They are doing very well in school with the good study habits that I had taught them.  I now find myself longing to have a full time job and start a career.  My husband supports me on this dream of mine.
At my age, can I still be employed?  Will a company get me?  I have an AB in  Psychology degree but have never got to practice my educational background in a paying corporate job.  I’m also good with the computer.  So I’m like a college graduate looking for my first job.  Where and how do I begin?  Please help me.

Mrs. Where-Do-I-Begin

 

I congratulate you and your husband for the decision you mutually made to make the rearing of your children your top priority.  And God has blessed this decision with the good children you write that you now have and who are doing well in school.

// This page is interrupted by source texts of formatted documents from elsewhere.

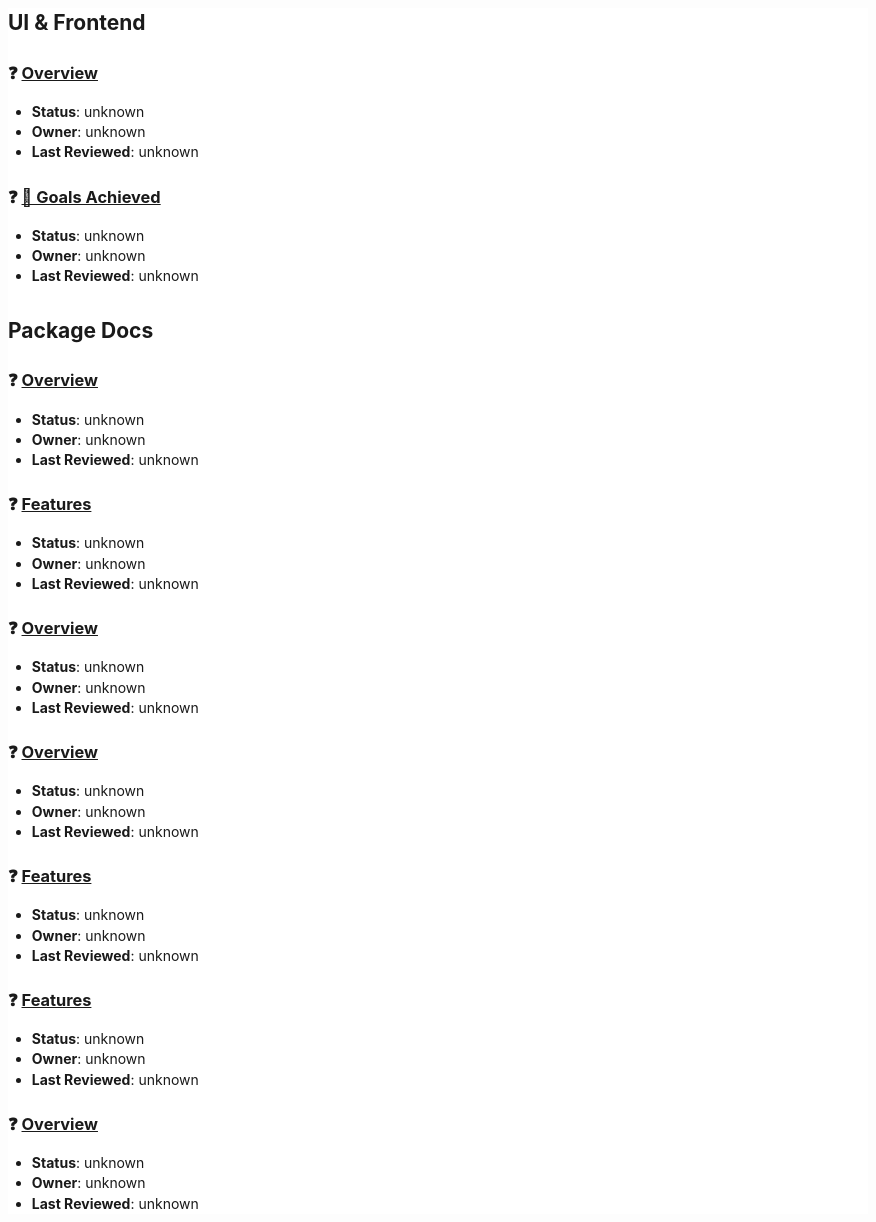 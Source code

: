 
## UI & Frontend

### ❓ [Overview](docs/ui-registry.md)
- **Status**: unknown
- **Owner**: unknown
- **Last Reviewed**: unknown

### ❓ [🎯 Goals Achieved](docs/i18n-bundle-optimization-summary.md)
- **Status**: unknown
- **Owner**: unknown
- **Last Reviewed**: unknown


## Package Docs

### ❓ [Overview](packages/ui/README.md)
- **Status**: unknown
- **Owner**: unknown
- **Last Reviewed**: unknown

### ❓ [Features](packages/security/README.md)
- **Status**: unknown
- **Owner**: unknown
- **Last Reviewed**: unknown

### ❓ [Overview](packages/openapi/README.md)
- **Status**: unknown
- **Owner**: unknown
- **Last Reviewed**: unknown

### ❓ [Overview](packages/integrations/README.md)
- **Status**: unknown
- **Owner**: unknown
- **Last Reviewed**: unknown

### ❓ [Features](packages/logging/README.md)
- **Status**: unknown
- **Owner**: unknown
- **Last Reviewed**: unknown

### ❓ [Features](packages/db/README.md)
- **Status**: unknown
- **Owner**: unknown
- **Last Reviewed**: unknown

### ❓ [Overview](packages/db/docs/README.md)
- **Status**: unknown
- **Owner**: unknown
- **Last Reviewed**: unknown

Now you want to have a full-time job and pursue a career.  You ask important questions such as, what job and what career?  Where and how do I begin?  Will a company employ a 38-year old woman like me with no work experience and no relevant corporate skills?  Vacant positions advertised always specify an age range which can be very discouraging to job applicants like yourself.  However, if an applicant can show that they have very good technical skills, such as various computer applications, have good communication skills, etc., perhaps age can be waived.

The first thing to do is to find out what your career interest is and what skills you have that you enjoy using.  The right career for you is one that fits your inclinations, preferences or interests, and requires skills you enjoy using.

On Sunday, March 2, 2008  in the Working People folio of the Sunday Inquirer, I advised a 24-year old lady who was in a sales career which she hated, on how to go about choosing the right career for her.  Knowing her orientation is the first step in the process of career planning.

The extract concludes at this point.